= Task details =
Among the entries below, find the line with "Pomiędzy początkiem lat", then quote it and each following line up to and including the line with "Potem Barack Obama", and nothing else.

□ □ □ □ □ □ □

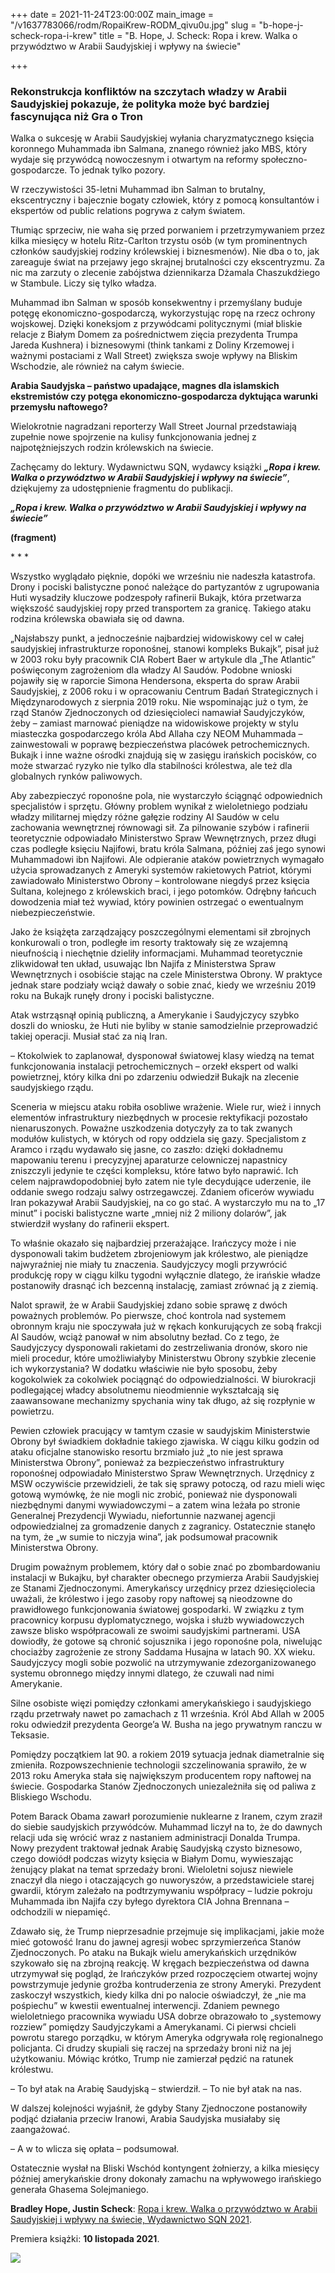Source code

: +++
date = 2021-11-24T23:00:00Z
main_image = "/v1637783066/rodm/RopaiKrew-RODM_qivu0u.jpg"
slug = "b-hope-j-scheck-ropa-i-krew"
title = "B. Hope, J. Scheck: Ropa i krew. Walka o przywództwo w Arabii Saudyjskiej i wpływy na świecie"

+++
### **Rekonstrukcja konfliktów na szczytach władzy w Arabii Saudyjskiej pokazuje, że polityka może być bardziej fascynująca niż Gra o Tron**

Walka o sukcesję w Arabii Saudyjskiej wyłania charyzmatycznego księcia koronnego Muhammada ibn Salmana, znanego również jako MBS, który wydaje się przywódcą nowoczesnym i otwartym na reformy społeczno-gospodarcze. To jednak tylko pozory.

W rzeczywistości 35-letni Muhammad ibn Salman to brutalny, ekscentryczny i bajecznie bogaty człowiek, który z pomocą konsultantów i ekspertów od public relations pogrywa z całym światem.

Tłumiąc sprzeciw, nie waha się przed porwaniem i przetrzymywaniem przez kilka miesięcy w hotelu Ritz-Carlton trzystu osób (w tym prominentnych członków saudyjskiej rodziny królewskiej i biznesmenów). Nie dba o to, jak zareaguje świat na przejawy jego skrajnej brutalności czy ekscentryzmu. Za nic ma zarzuty o zlecenie zabójstwa dziennikarza Dżamala Chaszukdżiego w Stambule. Liczy się tylko władza.

Muhammad ibn Salman w sposób konsekwentny i przemyślany buduje potęgę ekonomiczno-gospodarczą, wykorzystując ropę na rzecz ochrony wojskowej. Dzięki koneksjom z przywódcami politycznymi (miał bliskie relacje z Białym Domem za pośrednictwem zięcia prezydenta Trumpa Jareda Kushnera) i biznesowymi (think tankami z Doliny Krzemowej i ważnymi postaciami z Wall Street) zwiększa swoje wpływy na Bliskim Wschodzie, ale również na całym świecie.

**Arabia Saudyjska – państwo upadające, magnes dla islamskich ekstremistów czy potęga ekonomiczno-gospodarcza dyktująca warunki przemysłu naftowego?**

Wielokrotnie nagradzani reporterzy Wall Street Journal przedstawiają zupełnie nowe spojrzenie na kulisy funkcjonowania jednej z najpotężniejszych rodzin królewskich na świecie.

Zachęcamy do lektury. Wydawnictwu SQN, wydawcy książki **_„Ropa i krew. Walka o przywództwo w Arabii Saudyjskiej i wpływy na świecie”_**, dziękujemy za udostępnienie fragmentu do publikacji.

**_„Ropa i krew. Walka o przywództwo w Arabii Saudyjskiej i wpływy na świecie”_**

**(fragment)**

\* * *

Wszystko wyglądało pięknie, dopóki we wrześniu nie nadeszła katastrofa. Drony i pociski balistyczne ponoć należące do partyzantów z ugrupowania Huti wysadziły kluczowe podzespoły rafinerii Bukajk, która przetwarza większość saudyjskiej ropy przed transportem za granicę. Takiego ataku rodzina królewska obawiała się od dawna.

„Najsłabszy punkt, a jednocześnie najbardziej widowiskowy cel w całej saudyjskiej infrastrukturze roponośnej, stanowi kompleks Bukajk”, pisał już w 2003 roku były pracownik CIA Robert Baer w artykule dla „The Atlantic” poświęconym zagrożeniom dla władzy Al Saudów. Podobne wnioski pojawiły się w raporcie Simona Hendersona, eksperta do spraw Arabii Saudyjskiej, z 2006 roku i w opracowaniu Centrum Badań Strategicznych i Międzynarodowych z sierpnia 2019 roku. Nie wspominając już o tym, że rząd Stanów Zjednoczonych od dziesięcioleci namawiał Saudyjczyków, żeby – zamiast marnować pieniądze na widowiskowe projekty w stylu miasteczka gospodarczego króla Abd Allaha czy NEOM Muhammada – zainwestowali w poprawę bezpieczeństwa placówek petrochemicznych. Bukajk i inne ważne ośrodki znajdują się w zasięgu irańskich pocisków, co może stwarzać ryzyko nie tylko dla stabilności królestwa, ale też dla globalnych rynków paliwowych.

Aby zabezpieczyć roponośne pola, nie wystarczyło ściągnąć odpowiednich specjalistów i sprzętu. Główny problem wynikał z wieloletniego podziału władzy militarnej między różne gałęzie rodziny Al Saudów w celu zachowania wewnętrznej równowagi sił. Za pilnowanie szybów i rafinerii teoretycznie odpowiadało Ministerstwo Spraw Wewnętrznych, przez długi czas podległe księciu Najifowi, bratu króla Salmana, później zaś jego synowi Muhammadowi ibn Najifowi. Ale odpieranie ataków powietrznych wymagało użycia sprowadzanych z Ameryki systemów rakietowych Patriot, którymi zawiadowało Ministerstwo Obrony – kontrolowane niegdyś przez księcia Sultana, kolejnego z królewskich braci, i jego potomków. Odrębny łańcuch dowodzenia miał też wywiad, który powinien ostrzegać o ewentualnym niebezpieczeństwie.

Jako że książęta zarządzający poszczególnymi elementami sił zbrojnych konkurowali o tron, podległe im resorty traktowały się ze wzajemną nieufnością i niechętnie dzieliły informacjami. Muhammad teoretycznie zlikwidował ten układ, usuwając Ibn Najifa z Ministerstwa Spraw Wewnętrznych i osobiście stając na czele Ministerstwa Obrony. W praktyce jednak stare podziały wciąż dawały o sobie znać, kiedy we wrześniu 2019 roku na Bukajk runęły drony i pociski balistyczne.

Atak wstrząsnął opinią publiczną, a Amerykanie i Saudyjczycy szybko doszli do wniosku, że Huti nie byliby w stanie samodzielnie przeprowadzić takiej operacji. Musiał stać za nią Iran.

– Ktokolwiek to zaplanował, dysponował światowej klasy wiedzą na temat funkcjonowania instalacji petrochemicznych – orzekł ekspert od walki powietrznej, który kilka dni po zdarzeniu odwiedził Bukajk na zlecenie saudyjskiego rządu.

Sceneria w miejscu ataku robiła osobliwe wrażenie. Wiele rur, wież i innych elementów infrastruktury niezbędnych w procesie rektyfikacji pozostało nienaruszonych. Poważne uszkodzenia dotyczyły za to tak zwanych modułów kulistych, w których od ropy oddziela się gazy. Specjalistom z Aramco i rządu wydawało się jasne, co zaszło: dzięki dokładnemu mapowaniu terenu i precyzyjnej aparaturze celowniczej napastnicy zniszczyli jedynie te części kompleksu, które łatwo było naprawić. Ich celem najprawdopodobniej było zatem nie tyle decydujące uderzenie, ile oddanie swego rodzaju salwy ostrzegawczej. Zdaniem oficerów wywiadu Iran pokazywał Arabii Saudyjskiej, na co go stać. A wystarczyło mu na to „17 minut” i pociski balistyczne warte „mniej niż 2 miliony dolarów”, jak stwierdził wysłany do rafinerii ekspert.

To właśnie okazało się najbardziej przerażające. Irańczycy może i nie dysponowali takim budżetem zbrojeniowym jak królestwo, ale pieniądze najwyraźniej nie miały tu znaczenia. Saudyjczycy mogli przywrócić produkcję ropy w ciągu kilku tygodni wyłącznie dlatego, że irańskie władze postanowiły drasnąć ich bezcenną instalację, zamiast zrównać ją z ziemią.

Nalot sprawił, że w Arabii Saudyjskiej zdano sobie sprawę z dwóch poważnych problemów. Po pierwsze, choć kontrola nad systemem obronnym kraju nie spoczywała już w rękach konkurujących ze sobą frakcji Al Saudów, wciąż panował w nim absolutny bezład. Co z tego, że Saudyjczycy dysponowali rakietami do zestrzeliwania dronów, skoro nie mieli procedur, które umożliwiałyby Ministerstwu Obrony szybkie zlecenie ich wykorzystania? W dodatku właściwie nie było sposobu, żeby kogokolwiek za cokolwiek pociągnąć do odpowiedzialności. W biurokracji podlegającej władcy absolutnemu nieodmiennie wykształcają się zaawansowane mechanizmy spychania winy tak długo, aż się rozpłynie w powietrzu.

Pewien człowiek pracujący w tamtym czasie w saudyjskim Ministerstwie Obrony był świadkiem dokładnie takiego zjawiska. W ciągu kilku godzin od ataku oficjalne stanowisko resortu brzmiało już „to nie jest sprawa Ministerstwa Obrony”, ponieważ za bezpieczeństwo infrastruktury roponośnej odpowiadało Ministerstwo Spraw Wewnętrznych. Urzędnicy z MSW oczywiście przewidzieli, że tak się sprawy potoczą, od razu mieli więc gotową wymówkę, że nie mogli nic zrobić, ponieważ nie dysponowali niezbędnymi danymi wywiadowczymi – a zatem wina leżała po stronie Generalnej Prezydencji Wywiadu, niefortunnie nazwanej agencji odpowiedzialnej za gromadzenie danych z zagranicy. Ostatecznie stanęło na tym, że „w sumie to niczyja wina”, jak podsumował pracownik Ministerstwa Obrony.

Drugim poważnym problemem, który dał o sobie znać po zbombardowaniu instalacji w Bukajku, był charakter obecnego przymierza Arabii Saudyjskiej ze Stanami Zjednoczonymi. Amerykańscy urzędnicy przez dziesięciolecia uważali, że królestwo i jego zasoby ropy naftowej są nieodzowne do prawidłowego funkcjonowania światowej gospodarki. W związku z tym pracownicy korpusu dyplomatycznego, wojska i służb wywiadowczych zawsze blisko współpracowali ze swoimi saudyjskimi partnerami. USA dowiodły, że gotowe są chronić sojusznika i jego roponośne pola, niwelując chociażby zagrożenie ze strony Saddama Husajna w latach 90. XX wieku. Saudyjczycy mogli sobie pozwolić na utrzymywanie zdezorganizowanego systemu obronnego między innymi dlatego, że czuwali nad nimi Amerykanie.

Silne osobiste więzi pomiędzy członkami amerykańskiego i saudyjskiego rządu przetrwały nawet po zamachach z 11 września. Król Abd Allah w 2005 roku odwiedził prezydenta George’a W. Busha na jego prywatnym ranczu w Teksasie.

Pomiędzy początkiem lat 90. a rokiem 2019 sytuacja jednak diametralnie się zmieniła. Rozpowszechnienie technologii szczelinowania sprawiło, że w 2013 roku Ameryka stała się największym producentem ropy naftowej na świecie. Gospodarka Stanów Zjednoczonych uniezależniła się od paliwa z Bliskiego Wschodu.

Potem Barack Obama zawarł porozumienie nuklearne z Iranem, czym zraził do siebie saudyjskich przywódców. Muhammad liczył na to, że do dawnych relacji uda się wrócić wraz z nastaniem administracji Donalda Trumpa. Nowy prezydent traktował jednak Arabię Saudyjską czysto biznesowo, czego dowiódł podczas wizyty księcia w Białym Domu, wywieszając żenujący plakat na temat sprzedaży broni. Wieloletni sojusz niewiele znaczył dla niego i otaczających go nuworyszów, a przedstawiciele starej gwardii, którym zależało na podtrzymywaniu współpracy – ludzie pokroju Muhammada ibn Najifa czy byłego dyrektora CIA Johna Brennana – odchodzili w niepamięć.

Zdawało się, że Trump nieprzesadnie przejmuje się implikacjami, jakie może mieć gotowość Iranu do jawnej agresji wobec sprzymierzeńca Stanów Zjednoczonych. Po ataku na Bukajk wielu amerykańskich urzędników szykowało się na zbrojną reakcję. W kręgach bezpieczeństwa od dawna utrzymywał się pogląd, że Irańczyków przed rozpoczęciem otwartej wojny powstrzymuje jedynie groźba kontruderzenia ze strony Ameryki. Prezydent zaskoczył wszystkich, kiedy kilka dni po nalocie oświadczył, że „nie ma pośpiechu” w kwestii ewentualnej interwencji. Zdaniem pewnego wieloletniego pracownika wywiadu USA dobrze obrazowało to „systemowy rozziew” pomiędzy Saudyjczykami a Amerykanami. Ci pierwsi chcieli powrotu starego porządku, w którym Ameryka odgrywała rolę regionalnego policjanta. Ci drudzy skupiali się raczej na sprzedaży broni niż na jej użytkowaniu. Mówiąc krótko, Trump nie zamierzał pędzić na ratunek królestwu.

– To był atak na Arabię Saudyjską – stwierdził. – To nie był atak na nas.

W dalszej kolejności wyjaśnił, że gdyby Stany Zjednoczone postanowiły podjąć działania przeciw Iranowi, Arabia Saudyjska musiałaby się zaangażować.

– A w to wlicza się opłata – podsumował.

Ostatecznie wysłał na Bliski Wschód kontyngent żołnierzy, a kilka miesięcy później amerykańskie drony dokonały zamachu na wpływowego irańskiego generała Ghasema Solejmaniego.

**Bradley Hope, Justin Scheck**: [Ropa i krew. Walka o przywództwo w Arabii Saudyjskiej i wpływy na świecie, Wydawnictwo SQN 2021](https://www.wsqn.pl/ksiazki/ropa-i-krew/ "https://www.wsqn.pl/ksiazki/ropa-i-krew/").

Premiera książki: **10 listopada 2021**.

![](https://res.cloudinary.com/inspro/image/upload/v1637784140/rodm/RopaiKrew-800x800-RODM_pxuuoj.jpg)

□ □ □ □ □ □ □

= Response below =
Pomiędzy początkiem lat 90. a rokiem 2019 sytuacja jednak diametralnie się zmieniła. Rozpowszechnienie technologii szczelinowania sprawiło, że w 2013 roku Ameryka stała się największym producentem ropy naftowej na świecie. Gospodarka Stanów Zjednoczonych uniezależniła się od paliwa z Bliskiego Wschodu.

Potem Barack Obama zawarł porozumienie nuklearne z Iranem, czym zraził do siebie saudyjskich przywódców. Muhammad liczył na to, że do dawnych relacji uda się wrócić wraz z nastaniem administracji Donalda Trumpa. Nowy prezydent traktował jednak Arabię Saudyjską czysto biznesowo, czego dowiódł podczas wizyty księcia w Białym Domu, wywieszając żenujący plakat na temat sprzedaży broni. Wieloletni sojusz niewiele znaczył dla niego i otaczających go nuworyszów, a przedstawiciele starej gwardii, którym zależało na podtrzymywaniu współpracy – ludzie pokroju Muhammada ibn Najifa czy byłego dyrektora CIA Johna Brennana – odchodzili w niepamięć.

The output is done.